There will continue to be some limitations on the use of PEDs in airplanes. Cellular service, both data and voice, will be prohibited during flights, as they are now. Voice communication using PEDs of any kind will continue to be prohibited inflight, as they are now.
Each airline procedure may be slightly different, but generally, the following new rules will be in place regulating PED use aboard commercial flights:
• Once instructed by the flight crew to turn off PED cellular service until landing is complete, when cellphone use has been historically permitted, all PEDs with cellular service must be put into “airplane mode” or it’s equivalent, where cellular service for voice and data is disabled. Or, the devices must be turned off.
• When flights encounter severe weather and/or low-visibility, passengers must comply with flight crew instructions. They may be told to turn their PEDs off and stow them.
• Heavier PEDs, weighing approximately three pounds or more, such as standard laptops, will generally be required to be safely stowed under seats or in overhead bins during takeoff and landing. They will not be permitted to be stowed in seatback pockets, as they aren’t rated to hold items that heavy. Lighter weight PEDs, books and magazines must be hand-held or put in the seat back pocket during the actual takeoff and landing.
With the new PED rules being quickly implemented, don’t be fooled into thinking you’ll also be able to connect to the Internet, gate to gate, by the end of the year. Gogo WIFI, which states it provides about 82 percent of all inflight Internet access in the US, doesn’t currently work below 10,000 feet, the altitude the FAA permitted for the use of such service in the past. So, if you’re flying American, Delta, United, US Airways, and others, it’s Internet access as usual until new technology is available.
I think this is an appropriate FAA ruling, despite its limitation on standard laptop use.
With weight and luggage limits when flying these days, a lack of decent entertainment on many domestic flights and a desire to try to travel lighter, most air travelers eschewed hardback books long ago and few want to carry even paperbacks and magazines these days. Today, more and more air travelers work and bring their entertainment with them on PEDs. Paper is out. Mp3 players (yes, I still see many when I fly), smartphones, tablets and laptops are in.
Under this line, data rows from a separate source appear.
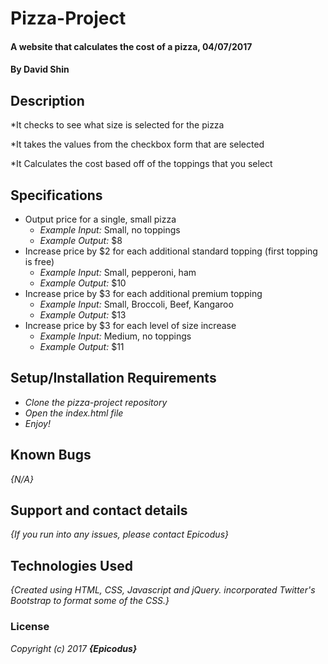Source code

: # Pizza-Project

#### A website that calculates the cost of a pizza, 04/07/2017

#### By David Shin

## Description

  *It checks to see what size is selected for the pizza

  *It takes the values from the checkbox form that are selected

  *It Calculates the cost based off of the toppings that you select


## Specifications
* Output price for a single, small pizza
  * _Example Input:_ Small, no toppings
  * _Example Output:_ $8
* Increase price by $2 for each additional standard topping (first topping is free)
  * _Example Input:_ Small, pepperoni, ham
  * _Example Output:_ $10
* Increase price by $3 for each additional premium topping
  * _Example Input:_ Small, Broccoli, Beef, Kangaroo
  * _Example Output:_ $13
* Increase price by $3 for each level of size increase
  * _Example Input:_ Medium, no toppings
  * _Example Output:_ $11

## Setup/Installation Requirements

* _Clone the pizza-project repository_
* _Open the index.html file_
* _Enjoy!_

## Known Bugs

_{N/A}_

## Support and contact details

_{If you run into any issues, please contact Epicodus}_

## Technologies Used

_{Created using HTML, CSS, Javascript and jQuery. incorporated Twitter's Bootstrap to format some of the CSS.}_

### License

*Copyright (c) 2017 **_{Epicodus}_***
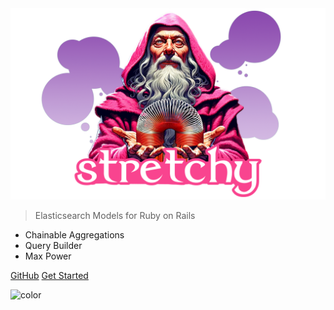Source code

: 
<img src="./stretchy.cover.png" alt="stretchy" width="650" />


> Elasticsearch Models for Ruby on Rails

- Chainable Aggregations
- Query Builder
- Max Power

[GitHub](https://github.com/docsifyjs/docsify/)
[Get Started](#stretchy-model)

![color](#D0B6E1)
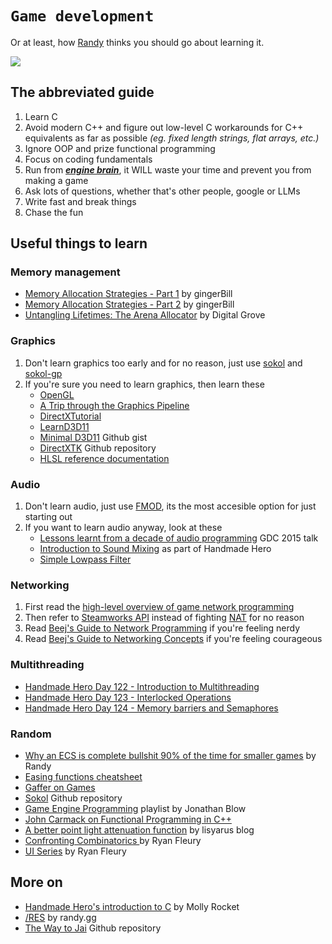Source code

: # `Game development`

Or at least, how [Randy](https://www.youtube.com/@randyprime) thinks you should go about learning it.

![](https://i.imgflip.com/50fv1x.jpg)

## The abbreviated guide

1. Learn C
2. Avoid modern C++ and figure out low-level C workarounds for C++ equivalents as far as possible *(eg. fixed length strings, flat arrays, etc.)*
3. Ignore OOP and prize functional programming
4. Focus on coding fundamentals 
5. Run from [***engine brain***](https://youtu.be/uVvZlH5gPAU?si=hg8ZUTUfAN9wRN4q), it WILL waste your time and prevent you from making a game
6. Ask lots of questions, whether that's other people, google or LLMs
7. Write fast and break things
8. Chase the fun

## Useful things to learn

### Memory management

* [Memory Allocation Strategies - Part 1](https://www.gingerbill.org/article/2019/02/01/memory-allocation-strategies-001/) by gingerBill
* [Memory Allocation Strategies - Part 2](https://www.gingerbill.org/article/2019/02/08/memory-allocation-strategies-002/) by gingerBill
* [Untangling Lifetimes: The Arena Allocator](https://www.rfleury.com/p/untangling-lifetimes-the-arena-allocator) by Digital Grove

### Graphics

1. Don't learn graphics too early and for no reason, just use [sokol](https://github.com/floooh/sokol) and [sokol-gp](https://github.com/edubart/sokol_gp)
2. If you're sure you need to learn graphics, then learn these
    * [OpenGL](https://learnopengl.com/)
    * [A Trip through the Graphics Pipeline](https://alaingalvan.gitbook.io/a-trip-through-the-graphics-pipeline)
    * [DirectXTutorial](http://www.directxtutorial.com/Lesson.aspx?lessonid=11-4-1)
    * [LearnD3D11](https://graphicsprogramming.github.io/learnd3d11/)
    * [Minimal D3D11](https://gist.github.com/d7samurai/261c69490cce0620d0bfc93003cd1052) Github gist 
    * [DirectXTK](https://github.com/Microsoft/DirectXTK/tree/main/Src/Shaders) Github repository
    * [HLSL reference documentation](https://learn.microsoft.com/en-us/windows/win32/direct3dhlsl/dx-graphics-hlsl-reference)

### Audio

1. Don't learn audio, just use [FMOD](https://www.fmod.com/), its the most accesible option for just starting out
2. If you want to learn audio anyway, look at these
    * [Lessons learnt from a decade of audio programming](https://youtu.be/Vjm--AqG04Y?si=kDTQ3Qtb1BXbipT7) GDC 2015 talk
    * [Introduction to Sound Mixing](https://guide.handmadehero.org/code/day139/) as part of Handmade Hero
    * [Simple Lowpass Filter](https://dobrian.github.io/cmp/topics/filters/lowpassfilter.html)

### Networking

1. First read the [high-level overview of game network programming](https://pvigier.github.io/2019/09/08/beginner-guide-game-networking.html)
2. Then refer to [Steamworks API](https://partner.steamgames.com/doc/sdk/api) instead of fighting [NAT](https://tailscale.com/blog/how-nat-traversal-works) for no reason 
3. Read [Beej's Guide to Network Programming](https://beej.us/guide/bgnet/) if you're feeling nerdy
4. Read [Beej's Guide to Networking Concepts](https://beej.us/guide/bgnet0/) if you're feeling courageous

### Multithreading

* [Handmade Hero Day 122 - Introduction to Multithreading](https://guide.handmadehero.org/code/day122/)
* [Handmade Hero Day 123 - Interlocked Operations](https://guide.handmadehero.org/code/day123/)
* [Handmade Hero Day 124 - Memory barriers and Semaphores](https://guide.handmadehero.org/code/day124/)

### Random

* [Why an ECS is complete bullshit 90% of the time for smaller games](https://youtu.be/UolgW-Ff4bA?si=wVS4zWAWdp7E2krR) by Randy
* [Easing functions cheatsheet](https://easings.net/)
* [Gaffer on Games](https://gafferongames.com/#posts)
* [Sokol](https://github.com/floooh/sokol) Github repository
* [Game Engine Programming](https://youtube.com/playlist?list=PLmV5I2fxaiCI9IAdFmGChKbIbenqRMi6Z&si=jO3rOFqYqeiBDTUj) playlist by Jonathan Blow
* [John Carmack on Functional Programming in C++](http://sevangelatos.com/john-carmack-on/)
* [A better point light attenuation function](https://lisyarus.github.io/blog/posts/point-light-attenuation.html) by lisyarus blog
* [Confronting Combinatorics
](https://www.rfleury.com/p/ui-part-3-the-widget-building-language?open=false#%C2%A7confronting-combinatorics) by Ryan Fleury
* [UI Series](https://www.rfleury.com/p/ui-series-table-of-contents) by Ryan Fleury

## More on

* [Handmade Hero's introduction to C](https://guide.handmadehero.org/intro-to-c/) by Molly Rocket
* [/RES](https://randy.gg/res/) by randy.gg
* [The Way to Jai](https://github.com/Ivo-Balbaert/The_Way_to_Jai) Github repository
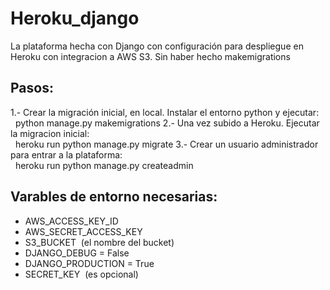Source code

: # Heroku_django
La plataforma hecha con Django con configuración para despliegue en Heroku con integracion a AWS S3. Sin haber hecho makemigrations

## Pasos:
1.- Crear la migración inicial, en local. Instalar el entorno python y ejecutar:<br/>
&nbsp;&nbsp;python manage.py makemigrations
2.- Una vez subido a Heroku. Ejecutar la migracion inicial:<br/>
&nbsp;&nbsp;heroku run python manage.py migrate
3.- Crear un usuario administrador para entrar a la plataforma:<br/>
&nbsp;&nbsp;heroku run python manage.py createadmin

## Varables de entorno necesarias:<br/>
- AWS_ACCESS_KEY_ID
- AWS_SECRET_ACCESS_KEY
- S3_BUCKET&nbsp;&nbsp;(el nombre del bucket)
- DJANGO_DEBUG = False
- DJANGO_PRODUCTION = True
- SECRET_KEY&nbsp;&nbsp;(es opcional)
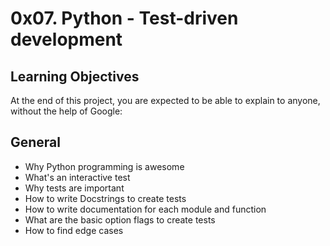 # 0x07. Python - Test-driven development
## Learning Objectives
At the end of this project, you are expected to be able to explain to anyone, without the help of Google:
## General
* Why Python programming is awesome
* What's an interactive test
* Why tests are important
* How to write Docstrings to create tests
* How to write documentation for each module and function
* What are the basic option flags to create tests
* How to find edge cases
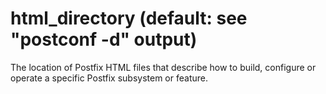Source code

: # html_directory (default: see "postconf -d" output)

The location of Postfix HTML files that describe how to build,
configure or operate a specific Postfix subsystem or feature.



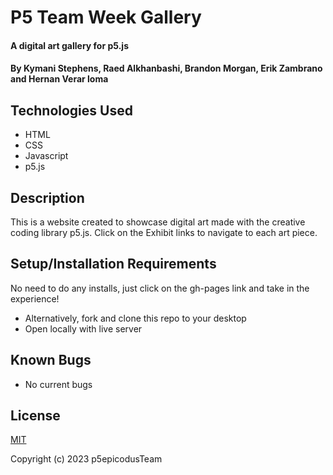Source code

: # P5 Team Week Gallery

#### A digital art gallery for p5.js

#### By Kymani Stephens, Raed Alkhanbashi, Brandon Morgan, Erik Zambrano and Hernan Verar loma

## Technologies Used

* HTML
* CSS
* Javascript
* p5.js 

## Description

This is a website created to showcase digital art made with the creative coding library p5.js.
Click on the Exhibit links to navigate to each art piece.

## Setup/Installation Requirements

 
No need to do any installs, just click on the gh-pages link and take in the experience!
* Alternatively, fork and clone this repo to your desktop
* Open locally with live server


## Known Bugs

* No current bugs

## License
[MIT](https://opensource.org/license/mit/)  

Copyright (c) 2023 p5epicodusTeam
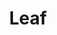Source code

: ---
pid: ws94
title: Leaf
location_transcription: Washington Square
coordinates: "[-75.152749969034, 39.94653223967]"
zipcode: '19106'
gen_neighborhood: Center City
neighborhood: Society Hill,Old City
outside_phl: 
age: '6'
age_range: 6-13
instagram: 
image_file_name: ws_94.jpg
proposal_transcription: in the park
topic: Environment
topic_summary: '0'
type: Park
keywords_other: 
credit: Lucas
image_labels: 
twitter: 
facebook: 
permalink: "/monuments/ws94/"
layout: item-page
---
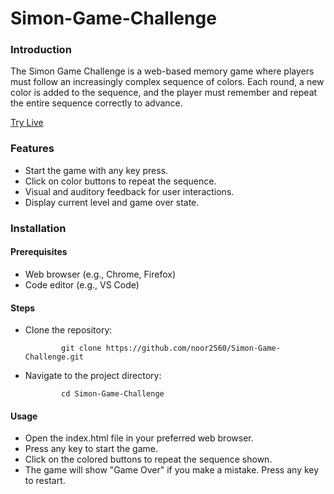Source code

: # Simon-Game-Challenge

### Introduction

The Simon Game Challenge is a web-based memory game where players must follow an increasingly complex sequence of colors. Each round, a new color is added to the sequence, and the player must remember and repeat the entire sequence correctly to advance.


[Try Live](https://noor2560.github.io/Simon-Game-Challenge/)


### Features

- Start the game with any key press.
- Click on color buttons to repeat the sequence.
- Visual and auditory feedback for user interactions.
- Display current level and game over state.

### Installation

#### Prerequisites

- Web browser (e.g., Chrome, Firefox)
- Code editor (e.g., VS Code)
  
#### Steps

- Clone the repository:
  
              git clone https://github.com/noor2560/Simon-Game-Challenge.git
  
- Navigate to the project directory:
  
              cd Simon-Game-Challenge
  
#### Usage

- Open the index.html file in your preferred web browser.
- Press any key to start the game.
- Click on the colored buttons to repeat the sequence shown.
- The game will show "Game Over" if you make a mistake. Press any key to restart.
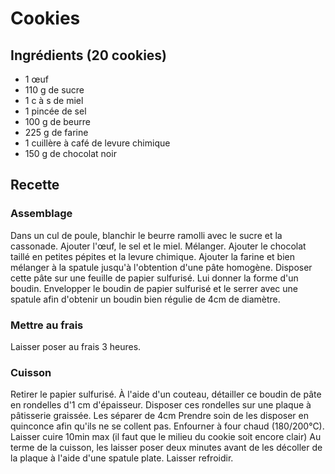 # Cookies
## Ingrédients (20 cookies)
- 1 œuf
- 110 g de sucre
- 1 c à s de miel
- 1 pincée de sel
- 100 g de beurre
- 225 g de farine
- 1 cuillère à café de levure chimique
- 150 g de chocolat noir 

## Recette
### Assemblage
Dans un cul de poule, blanchir le beurre ramolli avec le sucre et la cassonade.
Ajouter l'œuf, le sel et le miel. Mélanger.
Ajouter le chocolat taillé en petites pépites et la levure chimique.
Ajouter la farine et bien mélanger à la spatule jusqu'à l'obtention d'une pâte homogène.
Disposer cette pâte sur une feuille de papier sulfurisé. Lui donner la forme d'un boudin.
Envelopper le boudin de papier sulfurisé et le serrer avec une spatule afin d'obtenir un boudin bien régulie de 4cm de diamètre. 

### Mettre au frais
Laisser poser au frais 3 heures.

### Cuisson
Retirer le papier sulfurisé.
À l'aide d'un couteau, détailler ce boudin de pâte en rondelles d'1 cm d'épaisseur.
Disposer ces rondelles sur une plaque à pâtisserie graissée. Les séparer de 4cm Prendre soin de les disposer en quinconce afin qu'ils ne se collent pas.
Enfourner à four chaud (180/200°C).
Laisser cuire 10min max (il faut que le milieu du cookie soit encore clair)
Au terme de la cuisson, les laisser poser deux minutes avant de les décoller de la plaque à l'aide d'une spatule plate. Laisser refroidir.


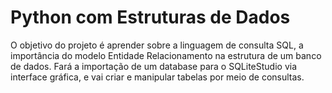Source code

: # Python com Estruturas de Dados

O objetivo do projeto é aprender sobre a linguagem de consulta SQL, a importância do modelo Entidade Relacionamento na estrutura de um banco de dados. Fará a importação de um database para o SQLiteStudio via interface gráfica, e vai criar e manipular tabelas por meio de consultas.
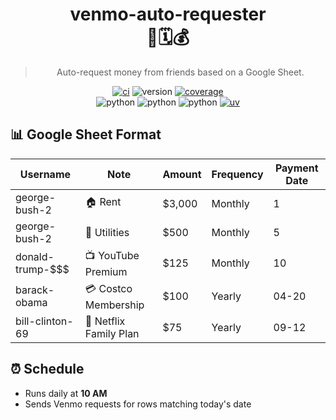 <div align="center">

# venmo-auto-requester <br> 🤖🗓️💰

> Auto-request money from friends based on a Google Sheet.

[![ci](https://github.com/sherifattia/venmo-auto-requester/actions/workflows/ci.yml/badge.svg)](https://github.com/sherifattia/venmo-auto-requester/actions/workflows/ci.yml)
![version](https://img.shields.io/badge/continuous_delivery-v0.1.0-blue)
[![coverage](https://codecov.io/gh/sherifattia/venmo-auto-requester/graph/badge.svg?token=4G33EVU2LH)](https://codecov.io/gh/sherifattia/venmo-auto-requester)
<br>
![python](https://img.shields.io/badge/python-3.13-blue?logo=python&logoColor=white)
![python](https://img.shields.io/badge/-poetry-blue?logo=poetry&logoColor=white)
![python](https://img.shields.io/badge/.%20-uv-blue?logo=uv&logoColor=white)
[![uv](https://img.shields.io/endpoint?url=https://raw.githubusercontent.com/astral-sh/uv/main/assets/badge/v0.json)](https://github.com/astral-sh/uv)


</div>

## 📊 Google Sheet Format

| Username            | Note                   | Amount | Frequency | Payment Date |
|---------------------|------------------------|--------|-----------|---------------|
| george-bush-2       | 🏠 Rent                | $3,000 | Monthly   | 1             |
| george-bush-2       | 🔌 Utilities           | $500   | Monthly   | 5             |
| donald-trump-$$$    | 📺 YouTube Premium     | $125   | Monthly   | 10            |
| barack-obama        | 💳 Costco Membership   | $100   | Yearly    | 04-20         |
| bill-clinton-69     | 🍿 Netflix Family Plan | $75    | Yearly    | 09-12         |


## ⏰ Schedule

- Runs daily at **10 AM**
- Sends Venmo requests for rows matching today's date

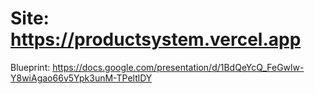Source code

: # Site: https://productsystem.vercel.app

Blueprint: https://docs.google.com/presentation/d/1BdQeYcQ_FeGwlw-Y8wiAgao66v5Ypk3unM-TPeltlDY
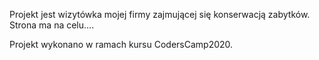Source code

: Projekt jest wizytówka mojej firmy zajmującej się konserwacją zabytków. Strona ma na celu....

Projekt wykonano w ramach kursu CodersCamp2020. 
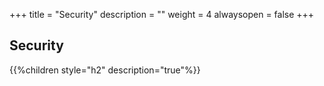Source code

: +++
title = "Security"
description = ""
weight = 4
alwaysopen = false
+++

## Security

{{%children style="h2" description="true"%}}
Personally, I’m never without my smartphone, and for travel entertainment, nothing’s better than a tablet these days. I store several books and quite a few magazine issues, a couple of newspapers, at least 20 movies and even a few interesting games on my tablet for travel. On short trips, I leave my laptop at home and only take my tablet plus a lightweight Bluetooth enabled keyboard to boost my productivity while using the tablet for work.
I like the new regulations. I’ve carefully chosen the books and magazines on my tablet and in the past I haven’t enjoyed waiting in a plane — sometimes for hours — to take off and get to 10,000 feet before getting the okay to turn my tablet on.
Now that we’ll be able to generally use PEDs gate to gate, I’m already hearing complaints that the new rules don’t go nearly far enough. Some travelers want to be able to to turn airplane cabins into phone booths. They want the phone call restriction lifted, pronto.
I’ve been on record for a long time that I don’t want the FAA to lift the ban on any PED voice communication for air passengers while aloft on commercial flights.
Permitting voice communication inflight via passengers’ PEDs doesn’t make sense to me. I can’t image hearing the din of passengers prattling on their cellphones while I’m trapped listening to them for hours. I know how bad it can get from traveling on Amtrak, where I make a beeline to sit in Amtrak’s “quiet car” whenever possible.
The FAA needs to continue to ban cellular phone calls, and the airlines need to continue to ban WIFI calls on Facetime, Skype, etc., via cellphones, tablets, computers and other PEDs, while inflight. Messaging, text chat and email should be more than enough for those who can’t be “out of touch” for even just a few hours.
For those who want voice communication while inflight, I do have a suggestion.
Considering revenue considerations, I don’t think it’s possible on narrow body aircraft, but the airlines might consider installing one or two small, insulated “phone booths,” on wide body aircraft to use for a per minute fee, for those suffering phone withdrawal or who have legitimate emergency call needs.